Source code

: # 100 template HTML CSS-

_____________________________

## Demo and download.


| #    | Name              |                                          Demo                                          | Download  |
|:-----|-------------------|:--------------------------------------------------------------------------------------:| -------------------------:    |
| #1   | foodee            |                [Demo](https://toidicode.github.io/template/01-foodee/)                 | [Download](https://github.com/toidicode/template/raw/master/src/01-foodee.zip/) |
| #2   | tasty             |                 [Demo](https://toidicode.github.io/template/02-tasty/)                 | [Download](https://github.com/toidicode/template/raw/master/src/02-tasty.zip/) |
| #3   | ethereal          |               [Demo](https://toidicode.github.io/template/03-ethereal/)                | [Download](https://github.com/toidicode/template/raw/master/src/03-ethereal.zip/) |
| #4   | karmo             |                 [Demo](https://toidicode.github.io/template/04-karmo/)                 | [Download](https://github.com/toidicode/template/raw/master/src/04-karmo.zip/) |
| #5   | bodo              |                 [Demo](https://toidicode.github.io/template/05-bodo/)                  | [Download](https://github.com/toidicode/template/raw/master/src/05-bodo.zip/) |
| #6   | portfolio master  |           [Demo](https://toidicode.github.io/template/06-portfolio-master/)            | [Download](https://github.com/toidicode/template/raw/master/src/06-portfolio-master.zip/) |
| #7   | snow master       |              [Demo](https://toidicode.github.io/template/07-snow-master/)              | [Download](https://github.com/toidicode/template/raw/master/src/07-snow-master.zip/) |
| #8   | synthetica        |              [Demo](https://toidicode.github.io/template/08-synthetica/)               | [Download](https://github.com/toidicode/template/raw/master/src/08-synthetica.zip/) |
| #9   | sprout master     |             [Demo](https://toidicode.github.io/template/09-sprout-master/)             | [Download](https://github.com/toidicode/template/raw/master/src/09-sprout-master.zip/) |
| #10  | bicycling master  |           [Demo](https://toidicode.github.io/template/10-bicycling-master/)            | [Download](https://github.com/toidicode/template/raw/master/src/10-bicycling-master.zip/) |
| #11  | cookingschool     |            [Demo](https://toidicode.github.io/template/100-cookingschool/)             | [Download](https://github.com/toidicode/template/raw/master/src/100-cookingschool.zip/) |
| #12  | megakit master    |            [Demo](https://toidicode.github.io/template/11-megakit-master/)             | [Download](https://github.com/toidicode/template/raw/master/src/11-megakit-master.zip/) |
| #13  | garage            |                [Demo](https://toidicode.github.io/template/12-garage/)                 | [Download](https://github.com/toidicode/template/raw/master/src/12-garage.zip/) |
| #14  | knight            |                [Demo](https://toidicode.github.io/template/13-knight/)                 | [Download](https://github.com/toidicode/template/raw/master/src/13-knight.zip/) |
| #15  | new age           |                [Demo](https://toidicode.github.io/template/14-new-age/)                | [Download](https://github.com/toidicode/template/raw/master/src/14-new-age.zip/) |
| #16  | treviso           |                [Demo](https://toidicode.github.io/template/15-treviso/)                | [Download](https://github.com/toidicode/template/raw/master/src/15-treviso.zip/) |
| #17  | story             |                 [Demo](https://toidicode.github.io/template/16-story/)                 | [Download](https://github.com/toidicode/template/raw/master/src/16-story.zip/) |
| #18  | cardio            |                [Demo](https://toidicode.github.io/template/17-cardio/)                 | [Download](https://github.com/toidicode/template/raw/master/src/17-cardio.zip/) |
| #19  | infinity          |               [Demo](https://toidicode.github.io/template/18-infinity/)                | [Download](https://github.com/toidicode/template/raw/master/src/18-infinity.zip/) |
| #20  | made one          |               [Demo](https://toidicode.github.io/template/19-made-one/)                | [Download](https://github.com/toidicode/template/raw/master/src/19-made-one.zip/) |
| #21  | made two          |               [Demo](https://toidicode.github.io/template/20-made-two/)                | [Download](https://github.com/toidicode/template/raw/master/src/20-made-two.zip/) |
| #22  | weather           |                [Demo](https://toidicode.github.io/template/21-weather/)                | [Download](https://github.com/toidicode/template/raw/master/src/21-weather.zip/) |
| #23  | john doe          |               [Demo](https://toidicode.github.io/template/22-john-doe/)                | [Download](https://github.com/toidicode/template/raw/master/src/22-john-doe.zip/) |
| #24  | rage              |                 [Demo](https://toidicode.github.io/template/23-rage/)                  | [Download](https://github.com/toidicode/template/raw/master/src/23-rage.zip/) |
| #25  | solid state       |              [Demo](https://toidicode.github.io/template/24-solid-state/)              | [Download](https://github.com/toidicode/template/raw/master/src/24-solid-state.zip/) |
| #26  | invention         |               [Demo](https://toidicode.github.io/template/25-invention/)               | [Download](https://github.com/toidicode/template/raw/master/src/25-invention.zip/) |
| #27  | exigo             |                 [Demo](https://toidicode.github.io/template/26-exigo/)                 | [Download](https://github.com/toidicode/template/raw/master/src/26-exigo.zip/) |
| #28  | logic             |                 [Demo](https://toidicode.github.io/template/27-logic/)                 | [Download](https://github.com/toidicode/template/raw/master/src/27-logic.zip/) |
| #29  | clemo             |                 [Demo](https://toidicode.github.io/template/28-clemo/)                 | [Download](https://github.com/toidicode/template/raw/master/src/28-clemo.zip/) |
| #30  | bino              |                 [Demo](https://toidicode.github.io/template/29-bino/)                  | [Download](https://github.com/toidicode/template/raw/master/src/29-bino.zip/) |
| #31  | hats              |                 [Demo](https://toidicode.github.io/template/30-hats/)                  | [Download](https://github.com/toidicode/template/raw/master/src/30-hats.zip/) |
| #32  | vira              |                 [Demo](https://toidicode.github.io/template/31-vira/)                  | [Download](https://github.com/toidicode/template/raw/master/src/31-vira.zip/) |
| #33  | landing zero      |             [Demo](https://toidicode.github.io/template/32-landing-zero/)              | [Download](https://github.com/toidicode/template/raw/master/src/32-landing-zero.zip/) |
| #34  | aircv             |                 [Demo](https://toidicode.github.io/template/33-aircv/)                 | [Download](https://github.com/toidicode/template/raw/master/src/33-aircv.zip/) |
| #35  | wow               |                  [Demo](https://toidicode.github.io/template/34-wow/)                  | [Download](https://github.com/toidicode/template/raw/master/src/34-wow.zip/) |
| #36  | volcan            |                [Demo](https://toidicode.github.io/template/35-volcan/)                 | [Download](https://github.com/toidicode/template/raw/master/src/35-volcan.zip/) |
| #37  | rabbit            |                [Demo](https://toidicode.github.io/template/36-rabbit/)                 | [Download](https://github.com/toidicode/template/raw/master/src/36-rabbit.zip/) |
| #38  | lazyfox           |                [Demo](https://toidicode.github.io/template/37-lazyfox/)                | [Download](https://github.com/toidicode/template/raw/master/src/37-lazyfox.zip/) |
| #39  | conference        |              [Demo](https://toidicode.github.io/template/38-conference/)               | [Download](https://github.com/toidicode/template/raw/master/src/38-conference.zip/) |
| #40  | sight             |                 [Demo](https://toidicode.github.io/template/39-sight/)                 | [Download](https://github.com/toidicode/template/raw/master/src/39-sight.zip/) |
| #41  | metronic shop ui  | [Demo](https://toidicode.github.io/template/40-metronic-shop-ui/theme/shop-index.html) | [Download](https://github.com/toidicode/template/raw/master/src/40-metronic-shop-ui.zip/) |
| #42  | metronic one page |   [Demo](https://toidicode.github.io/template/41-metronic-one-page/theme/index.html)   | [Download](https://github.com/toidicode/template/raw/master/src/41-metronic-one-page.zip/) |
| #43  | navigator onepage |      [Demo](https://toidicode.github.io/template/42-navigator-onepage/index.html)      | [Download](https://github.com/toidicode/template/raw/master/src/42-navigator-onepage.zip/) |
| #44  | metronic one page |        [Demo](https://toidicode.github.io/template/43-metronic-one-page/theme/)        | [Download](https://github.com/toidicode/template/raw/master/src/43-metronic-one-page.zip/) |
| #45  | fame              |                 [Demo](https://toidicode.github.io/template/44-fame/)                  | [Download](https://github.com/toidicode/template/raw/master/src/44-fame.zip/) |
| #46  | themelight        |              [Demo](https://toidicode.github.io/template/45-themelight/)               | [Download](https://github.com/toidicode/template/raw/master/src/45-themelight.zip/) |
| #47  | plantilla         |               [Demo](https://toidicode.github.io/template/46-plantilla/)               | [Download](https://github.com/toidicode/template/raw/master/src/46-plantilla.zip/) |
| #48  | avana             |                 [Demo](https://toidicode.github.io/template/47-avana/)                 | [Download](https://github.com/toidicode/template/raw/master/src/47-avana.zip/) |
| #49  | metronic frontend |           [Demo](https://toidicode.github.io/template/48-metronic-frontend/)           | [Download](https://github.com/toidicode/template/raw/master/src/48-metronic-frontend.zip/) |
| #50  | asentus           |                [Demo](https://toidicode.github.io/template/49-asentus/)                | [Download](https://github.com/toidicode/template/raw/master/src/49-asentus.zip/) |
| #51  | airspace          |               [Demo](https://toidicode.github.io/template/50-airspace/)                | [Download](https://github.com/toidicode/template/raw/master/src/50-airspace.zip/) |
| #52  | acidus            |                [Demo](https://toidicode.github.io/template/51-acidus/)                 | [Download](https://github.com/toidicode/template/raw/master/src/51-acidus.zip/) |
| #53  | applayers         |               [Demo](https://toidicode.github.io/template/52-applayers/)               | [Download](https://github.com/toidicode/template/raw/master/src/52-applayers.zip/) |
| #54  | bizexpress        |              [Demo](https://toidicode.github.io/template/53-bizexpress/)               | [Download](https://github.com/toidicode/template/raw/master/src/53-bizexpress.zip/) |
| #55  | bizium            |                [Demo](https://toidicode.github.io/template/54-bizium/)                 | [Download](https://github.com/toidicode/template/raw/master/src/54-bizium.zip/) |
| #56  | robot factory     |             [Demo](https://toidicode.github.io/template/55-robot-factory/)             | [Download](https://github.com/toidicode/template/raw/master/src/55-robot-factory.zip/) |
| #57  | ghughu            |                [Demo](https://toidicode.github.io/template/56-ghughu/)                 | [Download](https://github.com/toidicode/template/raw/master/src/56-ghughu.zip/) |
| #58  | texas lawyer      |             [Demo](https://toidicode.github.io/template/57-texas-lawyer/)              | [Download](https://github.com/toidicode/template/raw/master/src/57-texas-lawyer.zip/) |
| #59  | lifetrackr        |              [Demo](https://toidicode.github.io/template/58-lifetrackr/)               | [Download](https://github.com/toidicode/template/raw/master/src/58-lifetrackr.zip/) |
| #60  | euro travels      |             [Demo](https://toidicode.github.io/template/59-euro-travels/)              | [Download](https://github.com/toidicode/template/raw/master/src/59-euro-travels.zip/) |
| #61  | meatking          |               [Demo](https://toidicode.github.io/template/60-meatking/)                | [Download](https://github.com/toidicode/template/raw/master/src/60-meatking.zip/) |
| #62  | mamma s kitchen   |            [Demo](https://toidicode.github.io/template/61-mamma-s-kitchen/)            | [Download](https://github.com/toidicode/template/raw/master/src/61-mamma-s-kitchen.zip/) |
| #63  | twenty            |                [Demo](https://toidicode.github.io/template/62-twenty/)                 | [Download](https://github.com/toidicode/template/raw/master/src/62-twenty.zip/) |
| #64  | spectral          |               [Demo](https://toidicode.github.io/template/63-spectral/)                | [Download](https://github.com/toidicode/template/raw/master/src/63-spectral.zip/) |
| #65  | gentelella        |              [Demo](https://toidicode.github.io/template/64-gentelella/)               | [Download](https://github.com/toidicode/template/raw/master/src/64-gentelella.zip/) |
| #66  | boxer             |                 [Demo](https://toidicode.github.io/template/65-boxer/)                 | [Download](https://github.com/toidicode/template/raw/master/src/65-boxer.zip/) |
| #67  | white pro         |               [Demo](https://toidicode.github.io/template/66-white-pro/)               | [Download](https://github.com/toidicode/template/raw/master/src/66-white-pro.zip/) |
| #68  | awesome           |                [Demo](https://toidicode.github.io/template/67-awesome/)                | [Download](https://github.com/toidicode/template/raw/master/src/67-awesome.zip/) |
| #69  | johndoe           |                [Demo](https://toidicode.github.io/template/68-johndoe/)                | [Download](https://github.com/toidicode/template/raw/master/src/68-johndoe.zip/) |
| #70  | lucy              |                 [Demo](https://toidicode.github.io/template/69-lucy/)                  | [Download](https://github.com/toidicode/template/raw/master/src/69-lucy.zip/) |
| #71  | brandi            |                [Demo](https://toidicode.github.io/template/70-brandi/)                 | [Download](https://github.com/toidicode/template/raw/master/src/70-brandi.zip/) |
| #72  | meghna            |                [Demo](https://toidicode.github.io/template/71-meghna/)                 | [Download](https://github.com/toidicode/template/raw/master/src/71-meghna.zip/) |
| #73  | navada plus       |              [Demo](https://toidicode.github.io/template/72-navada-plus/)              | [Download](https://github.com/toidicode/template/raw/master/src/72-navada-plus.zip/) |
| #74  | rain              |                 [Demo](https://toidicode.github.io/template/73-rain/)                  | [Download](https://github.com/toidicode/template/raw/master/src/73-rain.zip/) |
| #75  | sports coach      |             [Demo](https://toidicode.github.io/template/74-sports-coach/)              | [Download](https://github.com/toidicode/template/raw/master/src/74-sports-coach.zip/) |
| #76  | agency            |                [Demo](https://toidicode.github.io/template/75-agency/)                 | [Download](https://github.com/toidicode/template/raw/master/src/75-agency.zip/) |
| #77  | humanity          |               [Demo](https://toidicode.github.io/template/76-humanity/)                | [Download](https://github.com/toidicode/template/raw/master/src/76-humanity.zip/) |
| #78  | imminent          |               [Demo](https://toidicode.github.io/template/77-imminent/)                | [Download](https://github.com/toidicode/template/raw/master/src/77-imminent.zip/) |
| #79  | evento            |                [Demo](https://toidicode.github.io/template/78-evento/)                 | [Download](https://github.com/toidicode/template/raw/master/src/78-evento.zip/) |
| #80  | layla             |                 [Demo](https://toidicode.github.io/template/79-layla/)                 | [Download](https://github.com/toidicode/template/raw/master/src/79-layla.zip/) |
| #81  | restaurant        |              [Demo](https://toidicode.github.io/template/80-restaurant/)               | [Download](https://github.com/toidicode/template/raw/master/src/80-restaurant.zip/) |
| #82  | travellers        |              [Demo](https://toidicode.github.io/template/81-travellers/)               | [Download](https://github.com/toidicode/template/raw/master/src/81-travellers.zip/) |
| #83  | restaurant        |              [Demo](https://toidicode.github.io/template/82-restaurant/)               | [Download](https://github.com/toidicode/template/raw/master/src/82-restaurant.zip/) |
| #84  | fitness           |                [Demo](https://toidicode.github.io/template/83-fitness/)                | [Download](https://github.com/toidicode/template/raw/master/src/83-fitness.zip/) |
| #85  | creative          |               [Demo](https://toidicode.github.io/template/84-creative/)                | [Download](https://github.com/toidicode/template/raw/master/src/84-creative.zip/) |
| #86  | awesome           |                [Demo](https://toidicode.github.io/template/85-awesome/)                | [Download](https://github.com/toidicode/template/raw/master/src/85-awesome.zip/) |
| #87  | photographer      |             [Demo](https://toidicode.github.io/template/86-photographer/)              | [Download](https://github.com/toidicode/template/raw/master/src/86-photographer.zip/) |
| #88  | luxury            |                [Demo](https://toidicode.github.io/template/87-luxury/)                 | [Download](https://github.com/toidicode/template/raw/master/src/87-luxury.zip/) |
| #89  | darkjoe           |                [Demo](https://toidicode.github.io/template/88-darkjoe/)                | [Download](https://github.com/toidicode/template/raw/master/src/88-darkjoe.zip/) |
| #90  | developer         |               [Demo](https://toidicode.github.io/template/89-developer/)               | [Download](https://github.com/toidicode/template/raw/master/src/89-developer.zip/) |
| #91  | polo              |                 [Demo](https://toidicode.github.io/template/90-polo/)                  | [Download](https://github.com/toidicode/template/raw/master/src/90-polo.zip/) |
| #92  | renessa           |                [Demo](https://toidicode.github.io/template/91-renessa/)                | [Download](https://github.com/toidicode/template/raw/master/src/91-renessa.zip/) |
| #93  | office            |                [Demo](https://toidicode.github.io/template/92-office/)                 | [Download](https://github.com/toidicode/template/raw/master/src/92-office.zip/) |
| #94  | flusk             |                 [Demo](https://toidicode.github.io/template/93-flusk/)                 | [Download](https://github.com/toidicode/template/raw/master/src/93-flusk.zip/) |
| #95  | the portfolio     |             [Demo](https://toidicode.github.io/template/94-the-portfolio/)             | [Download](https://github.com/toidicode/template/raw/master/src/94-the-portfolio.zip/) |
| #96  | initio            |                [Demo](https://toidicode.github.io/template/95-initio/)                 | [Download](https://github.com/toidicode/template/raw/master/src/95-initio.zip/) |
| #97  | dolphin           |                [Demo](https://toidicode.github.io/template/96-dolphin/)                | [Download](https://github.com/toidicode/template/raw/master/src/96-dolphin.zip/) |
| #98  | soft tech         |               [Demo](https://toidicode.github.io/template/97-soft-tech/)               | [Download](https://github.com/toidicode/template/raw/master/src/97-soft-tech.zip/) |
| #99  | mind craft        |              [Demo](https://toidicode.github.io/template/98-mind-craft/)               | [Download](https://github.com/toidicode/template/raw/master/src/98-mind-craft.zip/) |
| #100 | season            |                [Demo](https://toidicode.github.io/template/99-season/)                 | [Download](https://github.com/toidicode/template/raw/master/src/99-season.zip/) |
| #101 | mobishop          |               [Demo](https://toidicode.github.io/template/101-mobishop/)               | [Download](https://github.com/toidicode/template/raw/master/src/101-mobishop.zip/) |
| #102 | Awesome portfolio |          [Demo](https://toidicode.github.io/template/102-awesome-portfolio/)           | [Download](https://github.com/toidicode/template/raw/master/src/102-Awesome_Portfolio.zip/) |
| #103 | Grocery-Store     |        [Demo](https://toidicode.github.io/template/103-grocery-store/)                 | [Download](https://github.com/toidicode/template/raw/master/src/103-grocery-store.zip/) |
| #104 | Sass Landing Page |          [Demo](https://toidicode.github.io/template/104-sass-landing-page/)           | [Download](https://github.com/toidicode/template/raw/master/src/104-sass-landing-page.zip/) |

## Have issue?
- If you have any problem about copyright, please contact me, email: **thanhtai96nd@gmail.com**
========
### What is being asked
All lines from the one with "#102 | Awesome" through the final line above are to be quoted exactly; quote no other line.

### Written response
| #102 | Awesome portfolio |          [Demo](https://toidicode.github.io/template/102-awesome-portfolio/)           | [Download](https://github.com/toidicode/template/raw/master/src/102-Awesome_Portfolio.zip/) |
| #103 | Grocery-Store     |        [Demo](https://toidicode.github.io/template/103-grocery-store/)                 | [Download](https://github.com/toidicode/template/raw/master/src/103-grocery-store.zip/) |
| #104 | Sass Landing Page |          [Demo](https://toidicode.github.io/template/104-sass-landing-page/)           | [Download](https://github.com/toidicode/template/raw/master/src/104-sass-landing-page.zip/) |

## Have issue?
- If you have any problem about copyright, please contact me, email: **thanhtai96nd@gmail.com**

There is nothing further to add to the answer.